Humpty Dumpty…er…this Epiphone DR-100 VS came to me like this
‘Some of the king’s horses and some of the king’s men’ (with apologies to Lewis Carroll), had tried to put ‘Humpty together again’ (four times, according to the owner) but had failed in making the fix a permanent one. And so, it finally landed on my counter.
The owner said that he was willing to give it one last shot at trying to save the instrument, and I had my work cut out for me. No repair would be possible without first removing the old glue. This was no mean task for the glue tends to get into crevices and corners which not only impedes proper contact but also a proper glue-up later.
But as I assessed the instrument, I noticed that it had a rather pretty tobacco-burst. In the photograph it comes across much darker than it is.

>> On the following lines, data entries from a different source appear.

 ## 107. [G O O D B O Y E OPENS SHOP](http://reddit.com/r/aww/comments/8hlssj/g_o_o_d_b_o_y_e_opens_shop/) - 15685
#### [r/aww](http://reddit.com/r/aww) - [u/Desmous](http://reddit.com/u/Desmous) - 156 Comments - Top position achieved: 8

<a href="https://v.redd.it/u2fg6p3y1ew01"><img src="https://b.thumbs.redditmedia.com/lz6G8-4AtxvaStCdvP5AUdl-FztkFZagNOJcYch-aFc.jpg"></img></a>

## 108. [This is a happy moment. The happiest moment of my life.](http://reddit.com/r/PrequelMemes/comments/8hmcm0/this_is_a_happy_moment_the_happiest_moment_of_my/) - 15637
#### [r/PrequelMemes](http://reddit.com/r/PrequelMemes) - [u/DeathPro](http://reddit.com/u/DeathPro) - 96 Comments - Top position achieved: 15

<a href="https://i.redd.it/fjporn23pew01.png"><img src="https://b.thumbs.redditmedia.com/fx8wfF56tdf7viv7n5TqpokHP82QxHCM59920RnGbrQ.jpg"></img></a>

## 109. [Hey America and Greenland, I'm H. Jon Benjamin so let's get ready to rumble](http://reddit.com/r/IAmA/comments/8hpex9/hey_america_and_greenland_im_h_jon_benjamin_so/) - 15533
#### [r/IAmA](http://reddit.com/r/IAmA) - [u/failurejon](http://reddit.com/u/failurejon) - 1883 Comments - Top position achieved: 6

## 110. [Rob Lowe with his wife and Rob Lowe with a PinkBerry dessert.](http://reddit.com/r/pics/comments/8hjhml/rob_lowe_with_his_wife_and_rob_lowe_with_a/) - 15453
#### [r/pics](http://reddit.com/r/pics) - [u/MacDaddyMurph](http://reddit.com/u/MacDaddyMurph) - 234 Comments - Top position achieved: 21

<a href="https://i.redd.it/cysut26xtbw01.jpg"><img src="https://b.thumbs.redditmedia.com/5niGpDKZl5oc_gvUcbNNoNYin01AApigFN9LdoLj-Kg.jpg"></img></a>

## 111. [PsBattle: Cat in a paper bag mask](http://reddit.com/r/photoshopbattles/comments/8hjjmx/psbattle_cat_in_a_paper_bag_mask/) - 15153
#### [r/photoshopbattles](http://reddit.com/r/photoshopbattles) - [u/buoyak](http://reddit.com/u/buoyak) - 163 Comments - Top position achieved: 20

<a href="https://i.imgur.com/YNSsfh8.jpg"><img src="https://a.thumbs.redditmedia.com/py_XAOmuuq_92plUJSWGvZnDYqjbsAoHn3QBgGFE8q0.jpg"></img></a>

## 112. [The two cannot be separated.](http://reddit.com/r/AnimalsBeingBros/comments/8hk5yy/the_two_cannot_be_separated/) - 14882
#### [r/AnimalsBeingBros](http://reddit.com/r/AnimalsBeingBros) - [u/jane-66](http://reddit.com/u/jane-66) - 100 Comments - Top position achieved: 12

I was also pleasantly surprised to see that even the back and sides were solid mahogany, while the top was solid spruce.
The build quality was nice except that not a great deal of care had been taken in glueing on the braces, for there was loads of squeeze-out on either side of all the braces. Also, the bridgeplate looked to me as if it had been made out of some leftover spruce. If that is the case, I don’t expect it to last too long and should give way in nine to 12 months – provided this repair effort comes through.
To soften the glue, in order to have the best chance at removing it, I gave it a lot of heat. And as I heated it, I got a very familiar but terrible smell. I picked at the glue for sometime, before I realised what it was – Araldite!
I let out a string of expletives but that was all I could do and it did nothing to make the Araldite go away!
To have the best shot at removing the glue, I put on my magnifying head gear and began removing the glue. After a good 45 mins of labour, I had this to show for results. This is just one corner cleaned of the glue that was very obvious.
After one-and-a-half hours of effort there was more mess on my table but the mess on the two surfaces of the headstock was clearing.
This morning I finally managed to clear all the Araldite in sight (under magnification) from both surfaces. I had to go over the two surfaces twice each so that I could remove as much glue as I could see. Did I manage to remove all the Araldite? No way, but this is how the two surfaces looked!
I tried mating the two surfaces but there were certainly gaps. I expected nothing else considering that this was the fifth attempt at glueing the headstock. However, I wasn’t too worried about the gaps. Those would be filled with my saw dust and wood glue paste and sanded flush.
Would all this make a permanent joint? Nope! Pieces of wood would need to be installed at strategic points to actually hold the two parts together. The proper way of tackling a break like this is to cut two channels running from behind the headstock to the neck (leaving a gap where the truss rod would be) and installing splines. But that requires a proper jig which would help cut proper channels, taking into consideration the headstock angle, shape of the neck, etc. Too involved!
I have done these repairs before with just pieces of wood shoved in at strategic places and have never had a complaint. I see no reason why it shouldn’t work this time.
But that is for later. First the two parts must be brought together – even if temporarily – so that the part two of the surgery can be performed. So, I put on a generous dab of glue on one surface and held on the mating surface where I felt it should go.
A brad nail helped hold things together.
Now, a wait of 48 hours before I remove the nail and see how well things have bonded.